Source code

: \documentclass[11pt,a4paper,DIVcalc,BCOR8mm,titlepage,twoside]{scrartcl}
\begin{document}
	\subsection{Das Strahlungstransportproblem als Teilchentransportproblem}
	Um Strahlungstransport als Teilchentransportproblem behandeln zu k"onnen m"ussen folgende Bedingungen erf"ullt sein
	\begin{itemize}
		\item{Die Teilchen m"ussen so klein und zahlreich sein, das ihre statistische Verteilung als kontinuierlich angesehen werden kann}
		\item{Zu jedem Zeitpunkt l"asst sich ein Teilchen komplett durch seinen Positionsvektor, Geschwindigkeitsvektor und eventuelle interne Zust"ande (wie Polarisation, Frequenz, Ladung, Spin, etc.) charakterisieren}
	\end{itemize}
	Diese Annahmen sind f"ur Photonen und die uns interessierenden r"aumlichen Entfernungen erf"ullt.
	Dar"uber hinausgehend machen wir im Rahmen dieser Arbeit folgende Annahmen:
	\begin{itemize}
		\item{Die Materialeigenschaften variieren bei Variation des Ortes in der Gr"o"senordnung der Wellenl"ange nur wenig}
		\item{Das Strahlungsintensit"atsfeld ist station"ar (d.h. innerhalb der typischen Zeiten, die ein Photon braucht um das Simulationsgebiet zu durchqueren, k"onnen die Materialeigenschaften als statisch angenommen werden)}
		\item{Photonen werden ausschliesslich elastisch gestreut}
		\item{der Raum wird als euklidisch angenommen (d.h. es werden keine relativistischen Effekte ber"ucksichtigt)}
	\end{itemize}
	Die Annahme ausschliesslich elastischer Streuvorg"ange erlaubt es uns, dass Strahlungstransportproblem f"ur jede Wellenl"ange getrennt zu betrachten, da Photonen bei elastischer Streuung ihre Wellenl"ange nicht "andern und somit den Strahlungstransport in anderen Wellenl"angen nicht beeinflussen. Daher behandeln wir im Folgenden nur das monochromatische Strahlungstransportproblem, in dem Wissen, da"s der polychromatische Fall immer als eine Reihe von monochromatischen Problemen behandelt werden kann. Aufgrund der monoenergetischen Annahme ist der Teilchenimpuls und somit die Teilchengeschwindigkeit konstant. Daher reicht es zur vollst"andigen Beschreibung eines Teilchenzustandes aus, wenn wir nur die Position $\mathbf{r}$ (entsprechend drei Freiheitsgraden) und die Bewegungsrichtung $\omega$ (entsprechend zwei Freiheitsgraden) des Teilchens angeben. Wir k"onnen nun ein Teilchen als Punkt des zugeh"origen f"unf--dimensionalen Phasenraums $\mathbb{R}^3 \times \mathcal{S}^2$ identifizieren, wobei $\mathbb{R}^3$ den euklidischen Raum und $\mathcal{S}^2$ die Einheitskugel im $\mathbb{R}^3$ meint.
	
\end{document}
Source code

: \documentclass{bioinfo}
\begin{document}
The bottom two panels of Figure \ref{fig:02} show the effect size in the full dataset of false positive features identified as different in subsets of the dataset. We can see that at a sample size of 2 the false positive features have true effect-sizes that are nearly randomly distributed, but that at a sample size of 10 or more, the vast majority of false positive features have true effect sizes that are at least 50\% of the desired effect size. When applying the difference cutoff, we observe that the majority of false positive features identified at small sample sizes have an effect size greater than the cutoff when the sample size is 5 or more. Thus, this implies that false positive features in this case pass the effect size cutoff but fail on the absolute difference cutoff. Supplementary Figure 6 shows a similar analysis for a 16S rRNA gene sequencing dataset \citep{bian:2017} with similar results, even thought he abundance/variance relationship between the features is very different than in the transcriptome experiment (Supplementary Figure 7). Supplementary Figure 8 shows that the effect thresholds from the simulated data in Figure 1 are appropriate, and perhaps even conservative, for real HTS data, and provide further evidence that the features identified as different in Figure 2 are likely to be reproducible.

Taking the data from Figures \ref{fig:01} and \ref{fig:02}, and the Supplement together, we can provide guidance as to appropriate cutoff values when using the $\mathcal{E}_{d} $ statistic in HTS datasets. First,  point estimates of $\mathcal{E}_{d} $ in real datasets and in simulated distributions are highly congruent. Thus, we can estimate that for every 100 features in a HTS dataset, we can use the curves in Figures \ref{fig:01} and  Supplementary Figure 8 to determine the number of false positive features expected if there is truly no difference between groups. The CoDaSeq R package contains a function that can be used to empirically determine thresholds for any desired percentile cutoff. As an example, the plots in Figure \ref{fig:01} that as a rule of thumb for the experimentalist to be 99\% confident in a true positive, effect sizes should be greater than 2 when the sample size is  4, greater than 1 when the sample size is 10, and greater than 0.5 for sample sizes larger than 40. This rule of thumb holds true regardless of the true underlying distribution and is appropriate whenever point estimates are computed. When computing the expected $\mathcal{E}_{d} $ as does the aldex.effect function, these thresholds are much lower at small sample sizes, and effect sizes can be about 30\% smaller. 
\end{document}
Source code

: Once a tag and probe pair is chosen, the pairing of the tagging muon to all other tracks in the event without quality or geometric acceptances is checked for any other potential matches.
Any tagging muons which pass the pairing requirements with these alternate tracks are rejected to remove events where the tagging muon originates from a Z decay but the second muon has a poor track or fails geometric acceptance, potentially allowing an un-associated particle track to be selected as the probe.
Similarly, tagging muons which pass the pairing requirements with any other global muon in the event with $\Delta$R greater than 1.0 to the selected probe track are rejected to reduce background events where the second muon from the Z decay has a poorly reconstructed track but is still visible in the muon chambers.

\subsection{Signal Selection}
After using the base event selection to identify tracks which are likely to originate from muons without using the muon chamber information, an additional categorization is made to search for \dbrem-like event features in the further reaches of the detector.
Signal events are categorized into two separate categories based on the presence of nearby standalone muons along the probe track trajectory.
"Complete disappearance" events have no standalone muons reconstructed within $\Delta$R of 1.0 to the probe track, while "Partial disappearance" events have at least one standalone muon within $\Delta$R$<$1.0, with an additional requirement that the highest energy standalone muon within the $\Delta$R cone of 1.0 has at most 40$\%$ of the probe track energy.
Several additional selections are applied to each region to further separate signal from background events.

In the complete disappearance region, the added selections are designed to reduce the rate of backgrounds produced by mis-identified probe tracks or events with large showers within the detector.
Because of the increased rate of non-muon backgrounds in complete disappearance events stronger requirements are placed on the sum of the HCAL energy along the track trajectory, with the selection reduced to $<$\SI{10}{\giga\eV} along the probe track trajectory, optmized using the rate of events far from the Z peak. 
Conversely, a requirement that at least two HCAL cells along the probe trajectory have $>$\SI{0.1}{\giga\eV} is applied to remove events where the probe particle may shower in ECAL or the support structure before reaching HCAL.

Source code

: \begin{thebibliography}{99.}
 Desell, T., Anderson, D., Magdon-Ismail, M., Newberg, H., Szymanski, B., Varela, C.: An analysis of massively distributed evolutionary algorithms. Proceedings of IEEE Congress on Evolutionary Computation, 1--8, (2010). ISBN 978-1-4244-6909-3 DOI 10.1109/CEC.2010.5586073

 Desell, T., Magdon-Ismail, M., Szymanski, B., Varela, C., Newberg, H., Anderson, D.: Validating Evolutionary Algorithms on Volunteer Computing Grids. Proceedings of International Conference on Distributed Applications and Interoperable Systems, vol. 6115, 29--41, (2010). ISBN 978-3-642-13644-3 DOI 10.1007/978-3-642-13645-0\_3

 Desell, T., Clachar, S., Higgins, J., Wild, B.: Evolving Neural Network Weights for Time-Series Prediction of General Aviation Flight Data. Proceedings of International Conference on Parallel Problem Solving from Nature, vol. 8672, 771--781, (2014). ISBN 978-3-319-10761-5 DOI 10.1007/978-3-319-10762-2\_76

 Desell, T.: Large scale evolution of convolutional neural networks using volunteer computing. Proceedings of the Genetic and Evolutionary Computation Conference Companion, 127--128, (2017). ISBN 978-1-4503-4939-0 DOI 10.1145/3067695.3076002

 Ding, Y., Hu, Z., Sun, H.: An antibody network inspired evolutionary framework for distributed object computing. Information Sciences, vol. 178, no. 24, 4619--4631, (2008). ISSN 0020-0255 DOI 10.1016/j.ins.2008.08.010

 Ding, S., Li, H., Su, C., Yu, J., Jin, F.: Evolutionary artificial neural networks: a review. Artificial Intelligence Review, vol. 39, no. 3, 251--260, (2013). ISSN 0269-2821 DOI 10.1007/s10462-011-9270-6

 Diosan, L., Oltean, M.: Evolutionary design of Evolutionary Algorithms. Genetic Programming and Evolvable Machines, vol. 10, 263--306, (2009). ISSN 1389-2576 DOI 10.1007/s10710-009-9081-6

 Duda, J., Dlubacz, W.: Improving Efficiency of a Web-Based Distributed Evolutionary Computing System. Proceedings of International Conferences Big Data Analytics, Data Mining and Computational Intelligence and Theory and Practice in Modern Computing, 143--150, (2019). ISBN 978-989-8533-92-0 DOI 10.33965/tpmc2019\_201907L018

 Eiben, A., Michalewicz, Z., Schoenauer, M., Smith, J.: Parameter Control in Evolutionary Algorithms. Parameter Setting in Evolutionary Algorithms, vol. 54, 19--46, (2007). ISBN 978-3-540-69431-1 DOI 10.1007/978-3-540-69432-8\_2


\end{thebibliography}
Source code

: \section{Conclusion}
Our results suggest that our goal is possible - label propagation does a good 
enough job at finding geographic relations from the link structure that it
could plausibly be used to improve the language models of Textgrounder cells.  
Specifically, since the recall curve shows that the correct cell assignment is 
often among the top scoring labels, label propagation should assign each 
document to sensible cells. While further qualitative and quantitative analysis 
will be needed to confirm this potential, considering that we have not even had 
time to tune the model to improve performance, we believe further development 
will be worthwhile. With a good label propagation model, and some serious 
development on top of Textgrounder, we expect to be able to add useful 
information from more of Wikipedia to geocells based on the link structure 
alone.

•••••

Task to carry out:
Filter the listing down to the lines holding the word "Materialeigenschaften", and return those.

Solution for this problem:
		\item{Die Materialeigenschaften variieren bei Variation des Ortes in der Gr"o"senordnung der Wellenl"ange nur wenig}
		\item{Das Strahlungsintensit"atsfeld ist station"ar (d.h. innerhalb der typischen Zeiten, die ein Photon braucht um das Simulationsgebiet zu durchqueren, k"onnen die Materialeigenschaften als statisch angenommen werden)}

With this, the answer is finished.